A escolha pareceu-nos bastante viável para a leitura, bem como para a análise que segue, já que a partir do modelo misto foi possível agruparmos, inicialmente, unidades de
conteúdos nas categorias preestabelecidas, criando-se depois, novas categorias e subdivisões de categorias anteriormente estabelecidas.
Partimos das definições de “razão instrumental” e “razão comunicativa” como categorias-base, para entendermos questões que envolvem a formação contábil. Além disso, definimos “práxis” como categoria resultante de outros elementos categoriais, a exemplo de “saber (discurso) teórico” e “saber (discurso) prático”, mediados pelos fundamentos pedagógicos da formação contábil, constituindo-se, portanto, categorias de nossa pesquisa.

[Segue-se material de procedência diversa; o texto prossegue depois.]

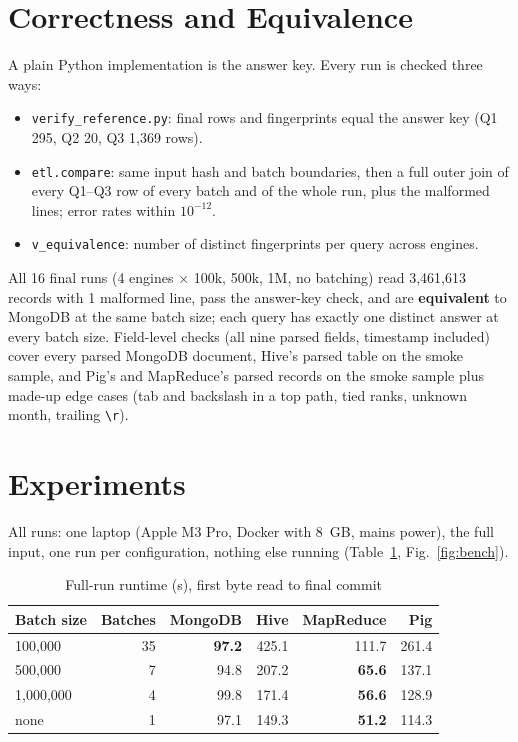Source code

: \documentclass[conference]{IEEEtran}
\newcommand{\code}[1]{\texttt{\small #1}}
\begin{document}
\section{Correctness and Equivalence}
A plain Python implementation is the answer key. Every run is checked three ways:
\begin{itemize}
\item \code{verify\_reference.py}: final rows and fingerprints equal the answer key
  (Q1 295, Q2 20, Q3 1,369 rows).
\item \code{etl.compare}: same input hash and batch boundaries, then a full outer join of every
  Q1--Q3 row of every batch and of the whole run, plus the malformed lines; error rates within
  $10^{-12}$.
\item \code{v\_equivalence}: number of distinct fingerprints per query across engines.
\end{itemize}
All 16 final runs (4 engines $\times$ 100k, 500k, 1M, no batching) read 3,461,613 records with
1 malformed line, pass the answer-key check, and are \textbf{equivalent} to MongoDB at the same
batch size; each query has exactly one distinct answer at every batch size. Field-level checks
(all nine parsed fields, timestamp included) cover every parsed MongoDB document, Hive's parsed
table on the smoke sample, and Pig's and MapReduce's parsed records on the smoke sample plus made-up
edge cases (tab and backslash in a top path, tied ranks, unknown month, trailing \code{\textbackslash r}).

\section{Experiments}
All runs: one laptop (Apple M3 Pro, Docker with 8~GB, mains power), the full input, one run per
configuration, nothing else running (Table~\ref{tab:runtime}, Fig.~\ref{fig:bench}).

\begin{table}[h]
\caption{Full-run runtime (s), first byte read to final commit}
\label{tab:runtime}
\centering
\small
\begin{tabular}{@{}lrrrrr@{}}
\toprule
Batch size & Batches & MongoDB & Hive & MapReduce & Pig \\
\midrule
100,000 & 35 & \textbf{97.2} & 425.1 & 111.7 & 261.4 \\
500,000 & 7 & 94.8 & 207.2 & \textbf{65.6} & 137.1 \\
1,000,000 & 4 & 99.8 & 171.4 & \textbf{56.6} & 128.9 \\
none & 1 & 97.1 & 149.3 & \textbf{51.2} & 114.3 \\
\bottomrule
\end{tabular}
\end{table}
\end{document}
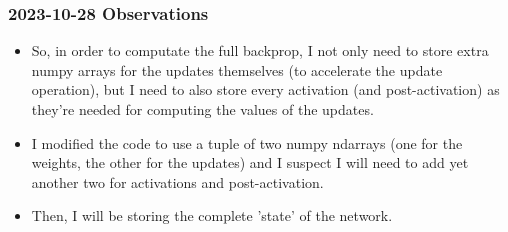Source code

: \documentclass{article}
\begin{document}
\subsubsection{2023-10-28 Observations}
\begin{itemize}
    \item So, in order to computate the full backprop, I not only need to store extra numpy arrays 
    for the updates themselves (to accelerate the update operation), but I need to also store every activation (and post-activation) as they're
    needed for computing the values of the updates.
    \item I modified the code to use a tuple of two numpy ndarrays (one for the weights, the other for the updates)
    and I suspect I will need to add yet another two for activations and post-activation.
    \item Then, I will be storing the complete 'state' of the network.
\end{itemize}
\end{document}
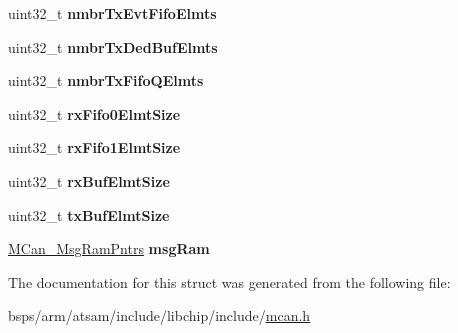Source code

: \begin{DoxyCompactItemize}
uint32\+\_\+t {\bfseries nmbr\+Tx\+Evt\+Fifo\+Elmts}
\item 
\mbox{\label{structMCan__ConfigTag_a74bfd8a14212d5299bad0899bbafa6c8}} 
uint32\+\_\+t {\bfseries nmbr\+Tx\+Ded\+Buf\+Elmts}
\item 
\mbox{\label{structMCan__ConfigTag_a5af150d2d1a14712fd8103e2e4dd5070}} 
uint32\+\_\+t {\bfseries nmbr\+Tx\+Fifo\+Q\+Elmts}
\item 
\mbox{\label{structMCan__ConfigTag_af4c4f9f4550a6a5a5d5edde3fd87cc5e}} 
uint32\+\_\+t {\bfseries rx\+Fifo0\+Elmt\+Size}
\item 
\mbox{\label{structMCan__ConfigTag_a1d090584f012f589fae046bb0c488533}} 
uint32\+\_\+t {\bfseries rx\+Fifo1\+Elmt\+Size}
\item 
\mbox{\label{structMCan__ConfigTag_a97843e37cf46bd0da6743af0209db828}} 
uint32\+\_\+t {\bfseries rx\+Buf\+Elmt\+Size}
\item 
\mbox{\label{structMCan__ConfigTag_a716c34bd2911ef1f1fcd38ec59db49ac}} 
uint32\+\_\+t {\bfseries tx\+Buf\+Elmt\+Size}
\item 
\mbox{\label{structMCan__ConfigTag_af40df85b81a6296b5862b58a7c6133aa}} 
\mbox{\hyperlink{structMCan__MsgRamPntrsTag}{M\+Can\+\_\+\+Msg\+Ram\+Pntrs}} {\bfseries msg\+Ram}
\end{DoxyCompactItemize}


The documentation for this struct was generated from the following file\+:\begin{DoxyCompactItemize}
\item 
bsps/arm/atsam/include/libchip/include/\mbox{\hyperlink{mcan_8h}{mcan.\+h}}\end{DoxyCompactItemize}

Esta arena possibilitou-nos refletir sobre o discurso teórico e o discurso prático na formação em Contabilidade, de modo a investigar se tais discursos visam a atender aos interesses, sejam eles da ciência, da tecnologia, e/ou do mercado de trabalho, colaborando assim, com os propósitos da razão instrumental. Desta forma, complementamos as categorias selecionadas em nosso recorte de conteúdos.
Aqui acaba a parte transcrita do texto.